#### [DATA PROVIDED]
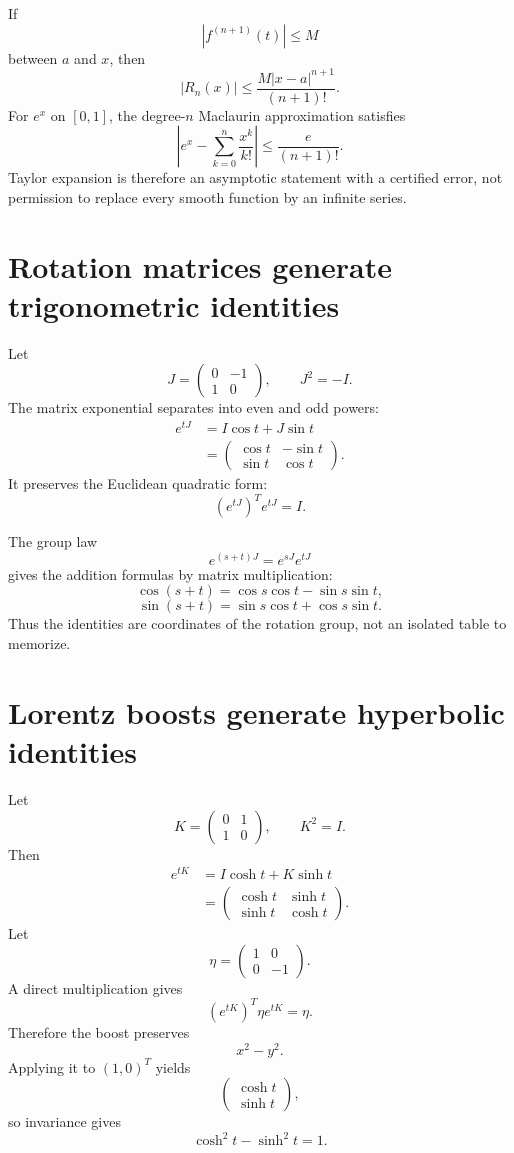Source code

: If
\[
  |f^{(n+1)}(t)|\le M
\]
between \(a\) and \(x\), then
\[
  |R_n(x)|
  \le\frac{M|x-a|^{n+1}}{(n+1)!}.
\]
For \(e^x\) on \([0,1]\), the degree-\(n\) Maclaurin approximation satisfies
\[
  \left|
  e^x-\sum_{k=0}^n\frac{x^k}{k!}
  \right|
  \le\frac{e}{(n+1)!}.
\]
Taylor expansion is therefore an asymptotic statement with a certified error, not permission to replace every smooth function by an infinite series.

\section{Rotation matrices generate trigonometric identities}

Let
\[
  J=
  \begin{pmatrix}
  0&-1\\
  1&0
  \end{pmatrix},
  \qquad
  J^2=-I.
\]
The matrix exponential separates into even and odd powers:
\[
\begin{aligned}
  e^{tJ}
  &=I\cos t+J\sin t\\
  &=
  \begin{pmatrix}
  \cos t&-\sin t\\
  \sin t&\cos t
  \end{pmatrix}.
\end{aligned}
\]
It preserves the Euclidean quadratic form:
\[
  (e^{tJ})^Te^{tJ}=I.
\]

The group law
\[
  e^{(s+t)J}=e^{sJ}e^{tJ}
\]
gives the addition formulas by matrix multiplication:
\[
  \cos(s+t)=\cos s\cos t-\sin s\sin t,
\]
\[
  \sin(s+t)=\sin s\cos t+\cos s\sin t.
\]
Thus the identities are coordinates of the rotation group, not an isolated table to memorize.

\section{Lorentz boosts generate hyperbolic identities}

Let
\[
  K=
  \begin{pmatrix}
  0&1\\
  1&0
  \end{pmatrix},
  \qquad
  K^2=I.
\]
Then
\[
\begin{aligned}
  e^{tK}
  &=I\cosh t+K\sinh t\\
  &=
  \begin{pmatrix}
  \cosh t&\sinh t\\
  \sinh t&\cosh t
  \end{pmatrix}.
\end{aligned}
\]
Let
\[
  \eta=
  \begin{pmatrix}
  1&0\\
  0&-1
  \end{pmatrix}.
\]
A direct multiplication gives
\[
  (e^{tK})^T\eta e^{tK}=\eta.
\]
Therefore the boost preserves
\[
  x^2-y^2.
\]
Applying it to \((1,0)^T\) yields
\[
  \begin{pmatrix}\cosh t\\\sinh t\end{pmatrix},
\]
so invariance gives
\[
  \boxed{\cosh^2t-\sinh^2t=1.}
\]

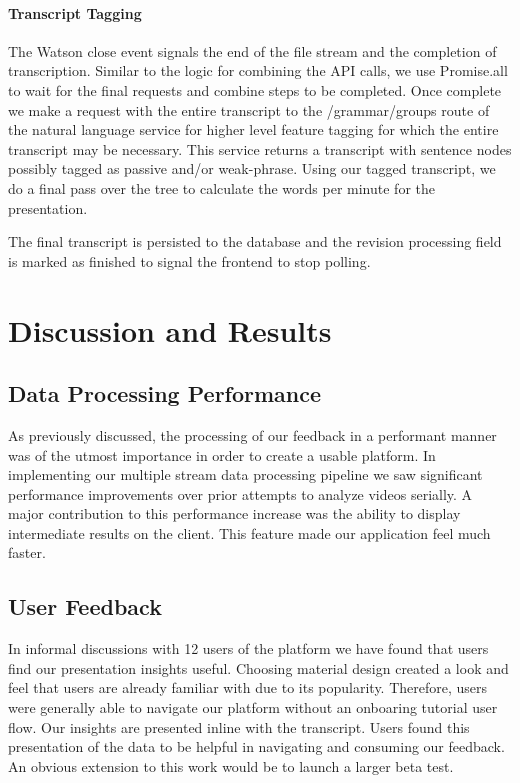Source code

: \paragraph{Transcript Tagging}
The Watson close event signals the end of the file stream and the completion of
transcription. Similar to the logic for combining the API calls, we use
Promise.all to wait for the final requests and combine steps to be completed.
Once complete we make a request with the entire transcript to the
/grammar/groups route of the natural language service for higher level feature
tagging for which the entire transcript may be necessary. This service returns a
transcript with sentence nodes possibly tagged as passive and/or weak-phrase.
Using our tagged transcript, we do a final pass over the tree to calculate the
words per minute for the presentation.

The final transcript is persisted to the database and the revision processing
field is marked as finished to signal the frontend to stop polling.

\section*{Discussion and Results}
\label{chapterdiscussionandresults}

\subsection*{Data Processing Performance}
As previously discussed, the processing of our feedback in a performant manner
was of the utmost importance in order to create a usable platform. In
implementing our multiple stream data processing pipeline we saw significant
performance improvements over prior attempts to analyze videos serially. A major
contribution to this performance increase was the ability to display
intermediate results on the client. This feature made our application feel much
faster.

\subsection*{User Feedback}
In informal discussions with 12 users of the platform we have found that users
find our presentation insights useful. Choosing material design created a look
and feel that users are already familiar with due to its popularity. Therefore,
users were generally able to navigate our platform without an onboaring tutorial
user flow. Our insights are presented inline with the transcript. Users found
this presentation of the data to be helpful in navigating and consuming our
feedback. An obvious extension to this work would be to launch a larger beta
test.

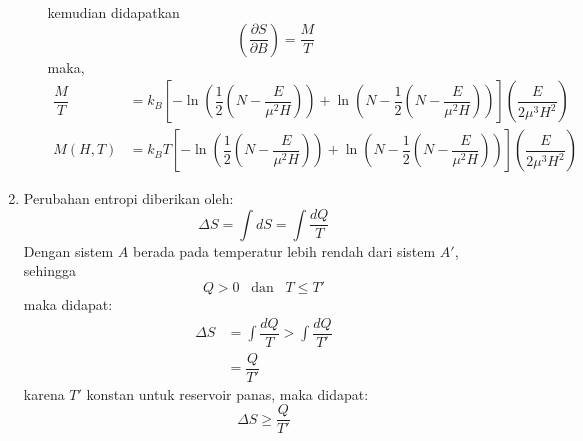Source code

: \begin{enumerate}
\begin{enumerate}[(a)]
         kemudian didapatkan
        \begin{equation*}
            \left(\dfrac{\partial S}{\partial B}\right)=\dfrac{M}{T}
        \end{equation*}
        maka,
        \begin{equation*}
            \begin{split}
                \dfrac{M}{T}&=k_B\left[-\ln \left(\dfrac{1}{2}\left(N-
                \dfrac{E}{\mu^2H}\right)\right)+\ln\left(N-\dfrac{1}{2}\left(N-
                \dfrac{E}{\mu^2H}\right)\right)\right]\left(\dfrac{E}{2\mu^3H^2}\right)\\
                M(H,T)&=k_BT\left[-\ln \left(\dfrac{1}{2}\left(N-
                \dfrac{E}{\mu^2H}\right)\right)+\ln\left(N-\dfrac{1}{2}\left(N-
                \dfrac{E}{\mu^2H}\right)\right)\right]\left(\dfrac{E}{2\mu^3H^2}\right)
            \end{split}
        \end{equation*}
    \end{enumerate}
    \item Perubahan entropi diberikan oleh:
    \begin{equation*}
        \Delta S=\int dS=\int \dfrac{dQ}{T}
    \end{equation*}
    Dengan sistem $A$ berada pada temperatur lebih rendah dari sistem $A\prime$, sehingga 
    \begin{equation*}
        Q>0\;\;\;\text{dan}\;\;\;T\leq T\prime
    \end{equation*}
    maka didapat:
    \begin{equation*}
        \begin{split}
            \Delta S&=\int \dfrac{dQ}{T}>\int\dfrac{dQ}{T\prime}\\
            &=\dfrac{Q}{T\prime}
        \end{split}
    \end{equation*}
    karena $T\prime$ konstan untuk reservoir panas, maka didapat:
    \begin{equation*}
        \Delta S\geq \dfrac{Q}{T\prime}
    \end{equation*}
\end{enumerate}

#### [TASK DETAILS]
Could the material above be written out again word for word, with the pictures dropped?

#### [TASK SOLUTION]
Source code

: If
\[
  |f^{(n+1)}(t)|\le M
\]
between \(a\) and \(x\), then
\[
  |R_n(x)|
  \le\frac{M|x-a|^{n+1}}{(n+1)!}.
\]
For \(e^x\) on \([0,1]\), the degree-\(n\) Maclaurin approximation satisfies
\[
  \left|
  e^x-\sum_{k=0}^n\frac{x^k}{k!}
  \right|
  \le\frac{e}{(n+1)!}.
\]
Taylor expansion is therefore an asymptotic statement with a certified error, not permission to replace every smooth function by an infinite series.

\section{Rotation matrices generate trigonometric identities}

Let
\[
  J=
  \begin{pmatrix}
  0&-1\\
  1&0
  \end{pmatrix},
  \qquad
  J^2=-I.
\]
The matrix exponential separates into even and odd powers:
\[
\begin{aligned}
  e^{tJ}
  &=I\cos t+J\sin t\\
  &=
  \begin{pmatrix}
  \cos t&-\sin t\\
  \sin t&\cos t
  \end{pmatrix}.
\end{aligned}
\]
It preserves the Euclidean quadratic form:
\[
  (e^{tJ})^Te^{tJ}=I.
\]

The group law
\[
  e^{(s+t)J}=e^{sJ}e^{tJ}
\]
gives the addition formulas by matrix multiplication:
\[
  \cos(s+t)=\cos s\cos t-\sin s\sin t,
\]
\[
  \sin(s+t)=\sin s\cos t+\cos s\sin t.
\]
Thus the identities are coordinates of the rotation group, not an isolated table to memorize.

\section{Lorentz boosts generate hyperbolic identities}

Let
\[
  K=
  \begin{pmatrix}
  0&1\\
  1&0
  \end{pmatrix},
  \qquad
  K^2=I.
\]
Then
\[
\begin{aligned}
  e^{tK}
  &=I\cosh t+K\sinh t\\
  &=
  \begin{pmatrix}
  \cosh t&\sinh t\\
  \sinh t&\cosh t
  \end{pmatrix}.
\end{aligned}
\]
Let
\[
  \eta=
  \begin{pmatrix}
  1&0\\
  0&-1
  \end{pmatrix}.
\]
A direct multiplication gives
\[
  (e^{tK})^T\eta e^{tK}=\eta.
\]
Therefore the boost preserves
\[
  x^2-y^2.
\]
Applying it to \((1,0)^T\) yields
\[
  \begin{pmatrix}\cosh t\\\sinh t\end{pmatrix},
\]
so invariance gives
\[
  \boxed{\cosh^2t-\sinh^2t=1.}
\]

Source code

: \paragraph{Transcript Tagging}
The Watson close event signals the end of the file stream and the completion of
transcription. Similar to the logic for combining the API calls, we use
Promise.all to wait for the final requests and combine steps to be completed.
Once complete we make a request with the entire transcript to the
/grammar/groups route of the natural language service for higher level feature
tagging for which the entire transcript may be necessary. This service returns a
transcript with sentence nodes possibly tagged as passive and/or weak-phrase.
Using our tagged transcript, we do a final pass over the tree to calculate the
words per minute for the presentation.

The final transcript is persisted to the database and the revision processing
field is marked as finished to signal the frontend to stop polling.

\section*{Discussion and Results}
\label{chapterdiscussionandresults}

\subsection*{Data Processing Performance}
As previously discussed, the processing of our feedback in a performant manner
was of the utmost importance in order to create a usable platform. In
implementing our multiple stream data processing pipeline we saw significant
performance improvements over prior attempts to analyze videos serially. A major
contribution to this performance increase was the ability to display
intermediate results on the client. This feature made our application feel much
faster.

\subsection*{User Feedback}
In informal discussions with 12 users of the platform we have found that users
find our presentation insights useful. Choosing material design created a look
and feel that users are already familiar with due to its popularity. Therefore,
users were generally able to navigate our platform without an onboaring tutorial
user flow. Our insights are presented inline with the transcript. Users found
this presentation of the data to be helpful in navigating and consuming our
feedback. An obvious extension to this work would be to launch a larger beta
test.

Source code

: \begin{enumerate}
\begin{enumerate}[(a)]
         kemudian didapatkan
        \begin{equation*}
            \left(\dfrac{\partial S}{\partial B}\right)=\dfrac{M}{T}
        \end{equation*}
        maka,
        \begin{equation*}
            \begin{split}
                \dfrac{M}{T}&=k_B\left[-\ln \left(\dfrac{1}{2}\left(N-
                \dfrac{E}{\mu^2H}\right)\right)+\ln\left(N-\dfrac{1}{2}\left(N-
                \dfrac{E}{\mu^2H}\right)\right)\right]\left(\dfrac{E}{2\mu^3H^2}\right)\\
                M(H,T)&=k_BT\left[-\ln \left(\dfrac{1}{2}\left(N-
                \dfrac{E}{\mu^2H}\right)\right)+\ln\left(N-\dfrac{1}{2}\left(N-
                \dfrac{E}{\mu^2H}\right)\right)\right]\left(\dfrac{E}{2\mu^3H^2}\right)
            \end{split}
        \end{equation*}
    \end{enumerate}
    \item Perubahan entropi diberikan oleh:
    \begin{equation*}
        \Delta S=\int dS=\int \dfrac{dQ}{T}
    \end{equation*}
    Dengan sistem $A$ berada pada temperatur lebih rendah dari sistem $A\prime$, sehingga 
    \begin{equation*}
        Q>0\;\;\;\text{dan}\;\;\;T\leq T\prime
    \end{equation*}
    maka didapat:
    \begin{equation*}
        \begin{split}
            \Delta S&=\int \dfrac{dQ}{T}>\int\dfrac{dQ}{T\prime}\\
            &=\dfrac{Q}{T\prime}
        \end{split}
    \end{equation*}
    karena $T\prime$ konstan untuk reservoir panas, maka didapat:
    \begin{equation*}
        \Delta S\geq \dfrac{Q}{T\prime}
    \end{equation*}
\end{enumerate}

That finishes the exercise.